Performance improvement for xml loads (+comments)

Tyson Dowd trd@cs.mu.OZ.AU
Thu, 7 Dec 2000 18:20:21 +1100


On 06-Dec-2000, Christopher Browne <cbbrowne@hex.net> wrote:
> > The other thing to consider is that I've heard you can generate a
> > near-optimal binary representation automatically from a DTD.  If you are
> > suggesting an approach like this for generating a binary format, then
> > that would be just fine, because it can be extended and maintained
> > semi-automatically.
> 
> I don't think this is the right answer; the "semi-automatic" part causes
> me concern, in that it doesn't guarantee extensibility.

[semi-digressing here, but still on-topic]

Actually I think you can make it automatic, provided you are willing to
pay a price of using and saving a DTD.

The issue is that you have to have the exact version of the DTD
available to be sure you can read an individual file.  One approach
is to embed the DTD in the file (at the start) along with a frequency
table for the elements (if you used a frequency table, which you
probably should).  So in effect you have all the makings of a huffman table.
Now old versions can always be read in, since they are self describing 
(provided you always use the same algorithm to encode). 
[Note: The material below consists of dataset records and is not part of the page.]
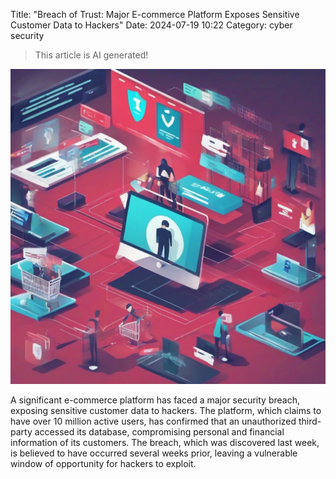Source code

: Title: "Breach of Trust: Major E-commerce Platform Exposes Sensitive Customer Data to Hackers"
Date: 2024-07-19 10:22
Category: cyber security

> This article is AI generated!

![Alt Text](images/2024-07-19-breach-of-trust-major-e-commerce-platform-exposes-sensitive-customer-data-to-hackers.png)

A significant e-commerce platform has faced a major security breach, exposing sensitive customer data to hackers. The platform, which claims to have over 10 million active users, has confirmed that an unauthorized third-party accessed its database, compromising personal and financial information of its customers. The breach, which was discovered last week, is believed to have occurred several weeks prior, leaving a vulnerable window of opportunity for hackers to exploit.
Anyway, I believe technology is out there to do this stuff, but I'm not
sure what is out there in the free software world.  And I suspect zlib
would get almost the same efficiency in all but extreme cases, and
doesn't require a DTD.  But I'm not a compression expert, I just talk
with them at lunchtime...

-- 
       Tyson Dowd           # 
                            #  Surreal humour isn't everyone's cup of fur.
     trd@cs.mu.oz.au        # 
http://www.cs.mu.oz.au/~trd #